-- DATA TO PROCESS follows --

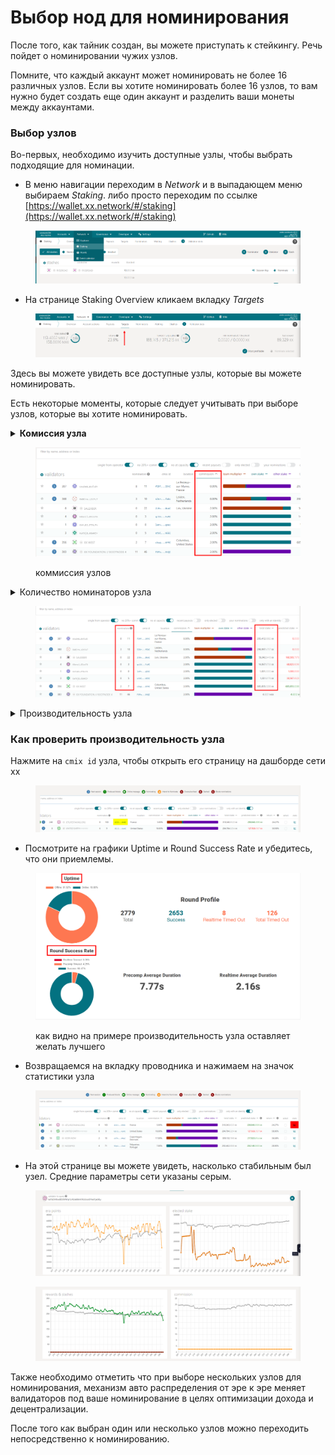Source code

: # Выбор нод для номинирования

После того, как тайник создан, вы можете приступать к стейкингу. Речь пойдет о номинировании чужих узлов.

Помните, что каждый аккаунт может номинировать не более 16 различных узлов. Если вы хотите номинировать более 16 узлов, то вам нужно будет создать еще один аккаунт и разделить ваши монеты между аккаунтами.

### Выбор узлов

Во-первых, необходимо изучить доступные узлы, чтобы выбрать подходящие для номинации.

* В меню навигации переходим в _Network_ и в выпадающем меню выбираем _Staking_. либо просто переходим по ссылке [https://wallet.xx.network/#/staking](https://wallet.xx.network/#/staking)

<figure><img src="../.gitbook/assets/image (1) (1) (2).png" alt=""><figcaption></figcaption></figure>

* На странице Staking Overview кликаем вкладку _Targets_

<figure><img src="../.gitbook/assets/image (18).png" alt=""><figcaption></figcaption></figure>

Здесь вы можете увидеть все доступные узлы, которые вы можете номинировать.&#x20;

Есть некоторые моменты, которые следует учитывать при выборе узлов, которые вы хотите номинировать.

<details>

<summary><strong>Комиссия узла</strong></summary>

Процент комиссии - это сумма вознаграждений, которую узел берет в качестве компенсации за управление узлом. Остальные награды распределяются между стейкерами узла. Узел со 100% комиссией заберет все награды, не оставив ничего для всех, кто его выдвинул. Аналогичным образом, узел с комиссией 0% не будет получать никакой дополнительной компенсации за управление узлом, а все его доходы будут разделены между его стейкерами.

</details>

<figure><img src="../.gitbook/assets/image (2) (1).png" alt=""><figcaption><p>коммиссия узлов</p></figcaption></figure>

<details>

<summary>Количество номинаторов узла</summary>

Вознаграждения, которые зарабатывает узел, делятся поровну в зависимости от стейка (после снятия комиссии). Чем больший стейк узла, тем с большим количеством людей вы будете делить свои вознаграждения.&#x20;

Проверьте колонку "Total Stake" и примите это во внимание. Кроме того, вознаграждения от ноды будут выплачены только 256 лучшим номинантам. Это означает, что если вы номинируете на узел, но 256 человек номинируют больше, чем вы, то вы не получите никаких наград с этого узла, пока не сделаете достаточно ставок, чтобы войти в число 256 лучших.&#x20;

_Проверьте колонку номинантов и учитывайте это при выборе узлов. Рядом со всеми узлами, у которых более 256 номинантов, появится красный значок с надписью `Oversubscribed Explorer`_

</details>

<figure><img src="../.gitbook/assets/image (7).png" alt=""><figcaption></figcaption></figure>

<details>

<summary>Производительность узла</summary>

Если узел уходит в офлайн или работает нестабильно, он (и все его стейкеры) заработает меньше монет, а в редких случаях, может их и потерять.

</details>

### Как проверить производительность узла

Нажмите на `cmix id`  узла, чтобы открыть его страницу на дашборде сети xx

<figure><img src="../.gitbook/assets/image (1) (3).png" alt=""><figcaption></figcaption></figure>

* Посмотрите на графики Uptime и Round Success Rate и убедитесь, что они приемлемы.

<figure><img src="../.gitbook/assets/image (19).png" alt=""><figcaption><p>как видно на примере производительность узла оставляет желать лучшего</p></figcaption></figure>

* Возвращаемся на вкладку проводника и нажимаем на значок статистики узла

<figure><img src="../.gitbook/assets/image (2).png" alt=""><figcaption></figcaption></figure>

* На этой странице вы можете увидеть, насколько стабильным был узел. Средние параметры сети указаны серым.

<figure><img src="../.gitbook/assets/image (3).png" alt=""><figcaption></figcaption></figure>

<figure><img src="../.gitbook/assets/image (17).png" alt=""><figcaption></figcaption></figure>

Также необходимо отметить что при выборе нескольких узлов для номинирования, механизм авто распределения от эре к эре меняет валидаторов под ваше номинирование в целях оптимизации дохода и децентрализации.

После того как выбран один или несколько узлов можно переходить непосредственно к номинированию.
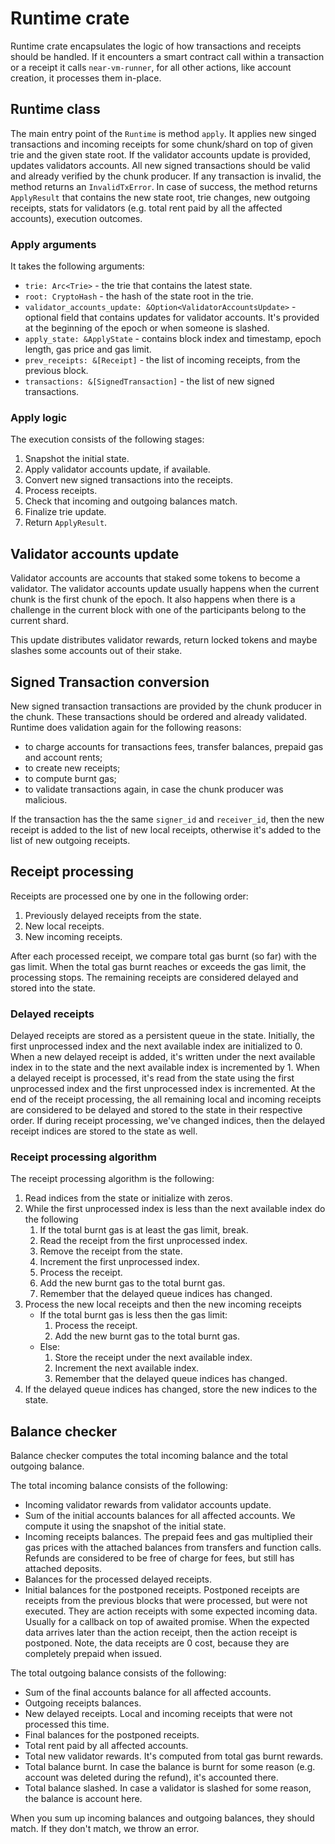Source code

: # Runtime crate

Runtime crate encapsulates the logic of how transactions and receipts should be handled. If it encounters
a smart contract call within a transaction or a receipt it calls `near-vm-runner`, for all other actions, like account
creation, it processes them in-place.

## Runtime class

The main entry point of the `Runtime` is method `apply`. 
It applies new singed transactions and incoming receipts for some chunk/shard on top of
given trie and the given state root.
If the validator accounts update is provided, updates validators accounts.
All new signed transactions should be valid and already verified by the chunk producer.
If any transaction is invalid, the method returns an `InvalidTxError`.
In case of success, the method returns `ApplyResult` that contains the new state root, trie changes,
new outgoing receipts, stats for validators (e.g. total rent paid by all the affected accounts),
execution outcomes.

### Apply arguments

It takes the following arguments:
- `trie: Arc<Trie>` - the trie that contains the latest state.
- `root: CryptoHash` - the hash of the state root in the trie. 
- `validator_accounts_update: &Option<ValidatorAccountsUpdate>` - optional field that contains updates for validator accounts.
It's provided at the beginning of the epoch or when someone is slashed.
- `apply_state: &ApplyState` - contains block index and timestamp, epoch length, gas price and gas limit. 
- `prev_receipts: &[Receipt]` - the list of incoming receipts, from the previous block.
- `transactions: &[SignedTransaction]` - the list of new signed transactions.

### Apply logic

The execution consists of the following stages:
1. Snapshot the initial state.
1. Apply validator accounts update, if available.
1. Convert new signed transactions into the receipts.
1. Process receipts.
1. Check that incoming and outgoing balances match.
1. Finalize trie update.
1. Return `ApplyResult`.

## Validator accounts update

Validator accounts are accounts that staked some tokens to become a validator.
The validator accounts update usually happens when the current chunk is the first chunk of the epoch.
It also happens when there is a challenge in the current block with one of the participants belong to the current shard.

This update distributes validator rewards, return locked tokens and maybe slashes some accounts out of their stake.

## Signed Transaction conversion

New signed transaction transactions are provided by the chunk producer in the chunk. These transactions should be ordered and already validated.
Runtime does validation again for the following reasons:
- to charge accounts for transactions fees, transfer balances, prepaid gas and account rents;
- to create new receipts;
- to compute burnt gas;
- to validate transactions again, in case the chunk producer was malicious.

If the transaction has the the same `signer_id` and `receiver_id`, then the new receipt is added to the list of new local receipts, 
otherwise it's added to the list of new outgoing receipts.

## Receipt processing

Receipts are processed one by one in the following order:
1. Previously delayed receipts from the state.
1. New local receipts.
1. New incoming receipts.

After each processed receipt, we compare total gas burnt (so far) with the gas limit.
When the total gas burnt reaches or exceeds the gas limit, the processing stops.
The remaining receipts are considered delayed and stored into the state.

### Delayed receipts

Delayed receipts are stored as a persistent queue in the state.
Initially, the first unprocessed index and the next available index are initialized to 0.
When a new delayed receipt is added, it's written under the next available index in to the state and the next available index is incremented by 1.
When a delayed receipt is processed, it's read from the state using the first unprocessed index and the first unprocessed index is incremented.
At the end of the receipt processing, the all remaining local and incoming receipts are considered to be delayed and stored to the state in their respective order.
If during receipt processing, we've changed indices, then the delayed receipt indices are stored to the state as well.

### Receipt processing algorithm

The receipt processing algorithm is the following:
1. Read indices from the state or initialize with zeros.
1. While the first unprocessed index is less than the next available index do the following
    1. If the total burnt gas is at least the gas limit, break.
    1. Read the receipt from the first unprocessed index.
    1. Remove the receipt from the state.
    1. Increment the first unprocessed index.
    1. Process the receipt.
    1. Add the new burnt gas to the total burnt gas.
    1. Remember that the delayed queue indices has changed.
1. Process the new local receipts and then the new incoming receipts
    - If the total burnt gas is less then the gas limit:
        1. Process the receipt.
        1. Add the new burnt gas to the total burnt gas.
    - Else:
        1. Store the receipt under the next available index.
        1. Increment the next available index.
        1. Remember that the delayed queue indices has changed.
1. If the delayed queue indices has changed, store the new indices to the state.
         

## Balance checker

Balance checker computes the total incoming balance and the total outgoing balance.

The total incoming balance consists of the following:
- Incoming validator rewards from validator accounts update.
- Sum of the initial accounts balances for all affected accounts. We compute it using the snapshot of the initial state.
- Incoming receipts balances. The prepaid fees and gas multiplied their gas prices with the attached balances from transfers and function calls.
Refunds are considered to be free of charge for fees, but still has attached deposits.
- Balances for the processed delayed receipts.
- Initial balances for the postponed receipts. Postponed receipts are receipts from the previous blocks that were processed, but were not executed.
They are action receipts with some expected incoming data. Usually for a callback on top of awaited promise.
When the expected data arrives later than the action receipt, then the action receipt is postponed.
Note, the data receipts are 0 cost, because they are completely prepaid when issued. 

The total outgoing balance consists of the following:
- Sum of the final accounts balance for all affected accounts.
- Outgoing receipts balances.
- New delayed receipts. Local and incoming receipts that were not processed this time.
- Final balances for the postponed receipts.
- Total rent paid by all affected accounts.
- Total new validator rewards. It's computed from total gas burnt rewards.
- Total balance burnt. In case the balance is burnt for some reason (e.g. account was deleted during the refund), it's accounted there.
- Total balance slashed. In case a validator is slashed for some reason, the balance is account here.

When you sum up incoming balances and outgoing balances, they should match.
If they don't match, we throw an error.


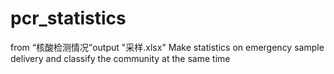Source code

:# pcr_statistics
from “核酸检测情况”output "采样.xlsx"
Make statistics on emergency sample delivery and classify the community at the same time
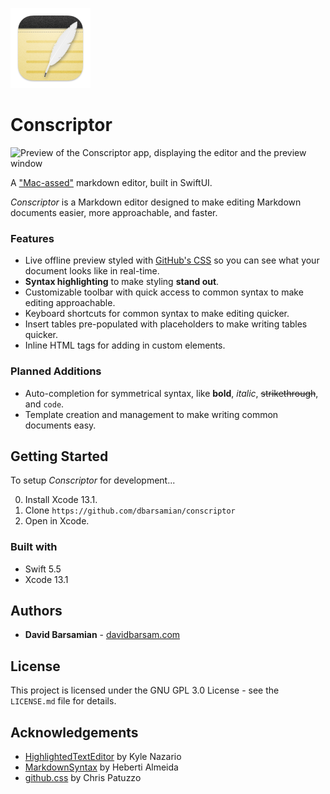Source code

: ![App icon](https://raw.githubusercontent.com/dbarsamian/conscriptor/main/Conscriptor/Assets.xcassets/AppIcon.appiconset/icon_128x128.png)
# Conscriptor

![Preview of the Conscriptor app, displaying the editor and the preview window](https://images2.imgbox.com/39/6c/JhQjnYil_o.png)

A ["Mac-assed"](https://daringfireball.net/linked/2020/03/20/mac-assed-mac-apps) markdown editor, built in SwiftUI.

*Conscriptor* is a Markdown editor designed to make editing Markdown documents easier, more approachable, and faster.

### Features

- Live offline preview styled with [GitHub's CSS](https://github.com/sindresorhus/github-markdown-css) so you can see what your document looks like in real-time.
- **Syntax highlighting** to make styling **stand out**.
- Customizable toolbar with quick access to common syntax to make editing approachable.
- Keyboard shortcuts for common syntax to make editing quicker.
- Insert tables pre-populated with placeholders to make writing tables quicker.
- Inline HTML tags for adding in custom elements.

### Planned Additions

- Auto-completion for symmetrical syntax, like **bold**, *italic*, ~~strikethrough~~, and `code`.
- Template creation and management to make writing common documents easy.

## Getting Started

To setup *Conscriptor* for development...

0. Install Xcode 13.1.
1. Clone `https://github.com/dbarsamian/conscriptor`
2. Open in Xcode.

### Built with

- Swift 5.5
- Xcode 13.1

## Authors

- **David Barsamian** - [davidbarsam.com](https://davidbarsam.com)

## License

This project is licensed under the GNU GPL 3.0 License - see the `LICENSE.md` file for details.

## Acknowledgements

- [HighlightedTextEditor](https://github.com/kyle-n/HighlightedTextEditor) by Kyle Nazario
- [MarkdownSyntax](https://github.com/hebertialmeida/MarkdownSyntax) by Heberti Almeida
- [github.css](https://gist.github.com/tuzz/3331384) by Chris Patuzzo
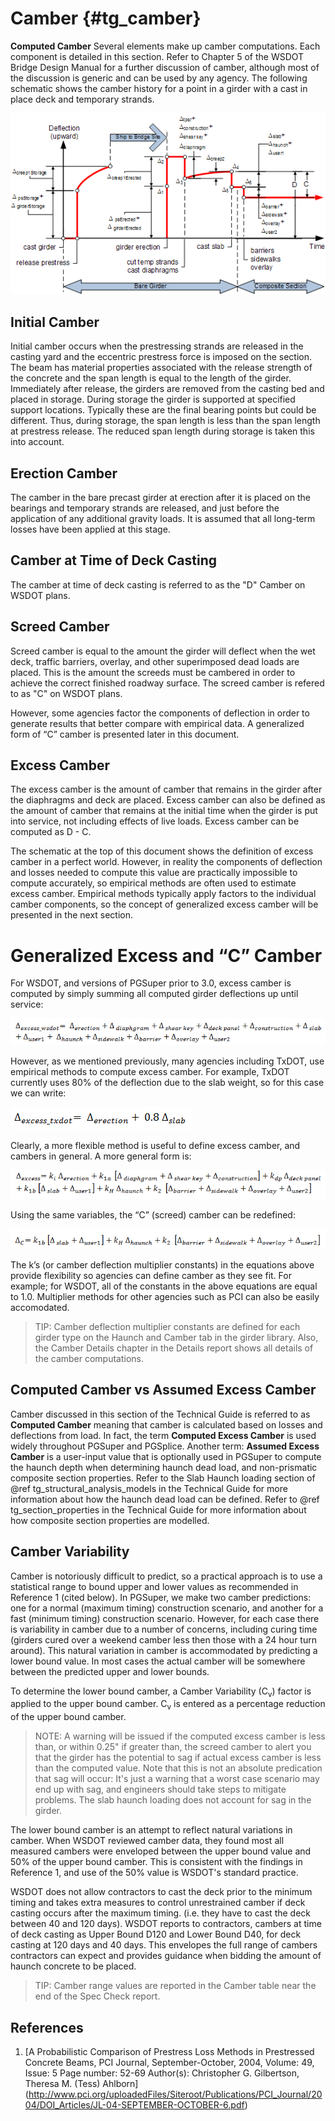 ﻿Camber {#tg_camber}
======================================
**Computed Camber**
Several elements make up camber computations. Each component is detailed in this section. Refer to Chapter 5 of the WSDOT Bridge Design Manual for a further discussion of camber, although most of the discussion is generic and can be used by any agency. The following schematic shows the camber history for a point in a girder with a cast in place deck and temporary strands.

![](Camber.gif)


Initial Camber
----------------
Initial camber occurs when the prestressing strands are released in the casting yard and the eccentric prestress force is imposed on the section. The beam has material properties associated with the release strength of the concrete and the span length is equal to the length of the girder. Immediately after release, the girders are removed from the casting bed and placed in storage. During storage the girder is supported at specified support locations. Typically these are the final bearing points but could be different. Thus, during storage, the span length is less than the span length at prestress release. The reduced span length during storage is taken this into account.

Erection Camber
---------------
The camber in the bare precast girder at erection after it is placed on the bearings and temporary strands are released, and just before the application of any additional gravity loads. It is assumed that all long-term losses have been applied at this stage.

Camber at Time of Deck Casting
------------------------------
The camber at time of deck casting is referred to as the "D" Camber on WSDOT plans.

Screed Camber 
---------------
Screed camber is equal to the amount the girder will deflect when the wet deck, traffic barriers, overlay, and other superimposed dead loads are placed. This is the amount the screeds must be cambered in order to achieve the correct finished roadway surface. The screed camber is refered to as "C" on WSDOT plans.

However, some agencies factor the components of deflection in order to generate results that better compare with empirical data. A generalized form of “C” camber is presented later in this document.

Excess Camber
-------------
The excess camber is the amount of camber that remains in the girder after the diaphragms and deck are placed. Excess camber can also be defined as the amount of camber that remains at the initial time when the girder is put into service, not including effects of live loads. Excess camber can be computed as D - C.

The schematic at the top of this document shows the definition of  excess camber in a perfect world. However, in reality the components of deflection and losses needed to compute this value are practically impossible to compute accurately, so empirical methods are often used to estimate excess camber. Empirical methods typically apply factors to the individual camber components, so the concept of generalized excess camber will be presented in the next section. 

Generalized Excess and “C” Camber
===============================
For WSDOT, and versions of PGSuper prior to 3.0,  excess camber is computed by simply summing all computed girder deflections up until service: 

  ![](WsdotCamberEqn.gif)

However, as we mentioned previously, many agencies including TxDOT, use empirical methods to compute excess camber. For example, TxDOT currently uses 80% of the deflection due to the slab weight, so for this case we can write:

  ![](TxdotCamberEqn.gif)

Clearly, a more flexible method is useful to define excess camber, and cambers in general. A more general form is:

  ![](GeneralCamberEqn.gif)

Using the same variables, the “C” (screed) camber can be redefined:

  ![](ScreedCamberEqn.gif)

The k’s (or camber deflection multiplier constants) in the equations above provide flexibility so agencies can define camber as they see fit. For example; for WSDOT, all of the constants in the above equations are equal to 1.0. Multiplier methods for other agencies such as PCI can also be easily accomodated.

> TIP: Camber deflection multiplier constants are defined for each girder type on the Haunch and Camber tab in the girder library. Also, the Camber Details chapter in the Details report shows all details of the camber computations.

Computed Camber vs Assumed Excess Camber
----------------------------------------
Camber discussed in this section of the Technical Guide is referred to as **Computed Camber** meaning that camber is calculated based on losses and deflections from load. In fact, the term **Computed Excess Camber** is used widely throughout PGSuper and PGSplice. Another term: **Assumed Excess Camber** is a user-input value that is optionally used in PGSuper to compute the haunch depth when determining haunch dead load, and non-prismatic composite section properties. Refer to  the Slab Haunch loading section of @ref tg_structural_analysis_models in the Technical Guide for more information about how the haunch dead load can be defined. Refer to @ref tg_section_properties in the Technical Guide for more information about how composite section properties are modelled.

Camber Variability
----------------------
Camber is notoriously difficult to predict, so a practical approach is to use a statistical range to bound upper and lower values as recommended in Reference 1 (cited below). In PGSuper, we make two camber predictions: one for a normal (maximum timing) construction scenario, and another for a fast (minimum timing) construction scenario. However, for each case there is variability in camber due to a number of concerns, including curing time (girders cured over a weekend camber less then those with a 24 hour turn around). This natural variation in camber is accommodated by predicting a lower bound value. In most cases the actual camber will be somewhere between the predicted upper and lower bounds. 

To determine the lower bound camber, a Camber Variability (C<sub>v</sub>) factor is applied to the upper bound camber. C<sub>v</sub> is entered as a percentage reduction of the upper bound camber.

> NOTE: A warning will be issued if the computed excess camber is less than, or within 0.25" if greater than, the screed camber to alert you that the girder has the potential to sag if actual excess camber is less than the computed value. Note that this is not an absolute predication that sag will occur: It's just a warning that a worst case scenario may end up with sag, and engineers should take steps to mitigate problems. The slab haunch loading does not account for sag in the girder.

The lower bound camber is an attempt to reflect natural variations in camber. When WSDOT reviewed camber data, they found most all measured cambers were enveloped between the upper bound value and 50% of the upper bound camber. This is consistent with the findings in Reference 1, and use of the 50% value is WSDOT's standard practice.

WSDOT does not allow contractors to cast the deck prior to the minimum timing and takes extra measures to control unrestrained camber if deck casting occurs after the maximum timing. (i.e. they have to cast the deck between 40 and 120 days). WSDOT reports to contractors, cambers at time of deck casting as Upper Bound D120 and Lower Bound D40, for deck casting at 120 days and 40 days. This envelopes the full range of cambers contractors can expect and provides guidance when bidding the amount of haunch concrete to be placed.

> TIP: Camber range values are reported in the Camber table near the end of the Spec Check report.

References
-----------
1. [A Probabilistic Comparison of Prestress Loss Methods in Prestressed Concrete Beams, PCI Journal, September-October, 2004, Volume: 49, Issue: 5 Page number: 52-69 Author(s): Christopher G. Gilbertson, Theresa M. (Tess) Ahlborn] (http://www.pci.org/uploadedFiles/Siteroot/Publications/PCI_Journal/2004/DOI_Articles/JL-04-SEPTEMBER-OCTOBER-6.pdf)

-- DATA TO PROCESS concluded --

EXERCISE OBJECTIVE => Starting with the first line of the data above and ending with the line containing "<summary>Количество номинаторов узла</summary>", please restate every line exactly, leaving images out.

SOLUTION FOR THIS EXERCISE =>
Source code

: # Выбор нод для номинирования

После того, как тайник создан, вы можете приступать к стейкингу. Речь пойдет о номинировании чужих узлов.

Помните, что каждый аккаунт может номинировать не более 16 различных узлов. Если вы хотите номинировать более 16 узлов, то вам нужно будет создать еще один аккаунт и разделить ваши монеты между аккаунтами.

### Выбор узлов

Во-первых, необходимо изучить доступные узлы, чтобы выбрать подходящие для номинации.

* В меню навигации переходим в _Network_ и в выпадающем меню выбираем _Staking_. либо просто переходим по ссылке [https://wallet.xx.network/#/staking](https://wallet.xx.network/#/staking)

<figure><img src="../.gitbook/assets/image (1) (1) (2).png" alt=""><figcaption></figcaption></figure>

* На странице Staking Overview кликаем вкладку _Targets_

<figure><img src="../.gitbook/assets/image (18).png" alt=""><figcaption></figcaption></figure>

Здесь вы можете увидеть все доступные узлы, которые вы можете номинировать.&#x20;

Есть некоторые моменты, которые следует учитывать при выборе узлов, которые вы хотите номинировать.

<details>

<summary><strong>Комиссия узла</strong></summary>

Процент комиссии - это сумма вознаграждений, которую узел берет в качестве компенсации за управление узлом. Остальные награды распределяются между стейкерами узла. Узел со 100% комиссией заберет все награды, не оставив ничего для всех, кто его выдвинул. Аналогичным образом, узел с комиссией 0% не будет получать никакой дополнительной компенсации за управление узлом, а все его доходы будут разделены между его стейкерами.

</details>

<figure><img src="../.gitbook/assets/image (2) (1).png" alt=""><figcaption><p>коммиссия узлов</p></figcaption></figure>

<details>

<summary>Количество номинаторов узла</summary>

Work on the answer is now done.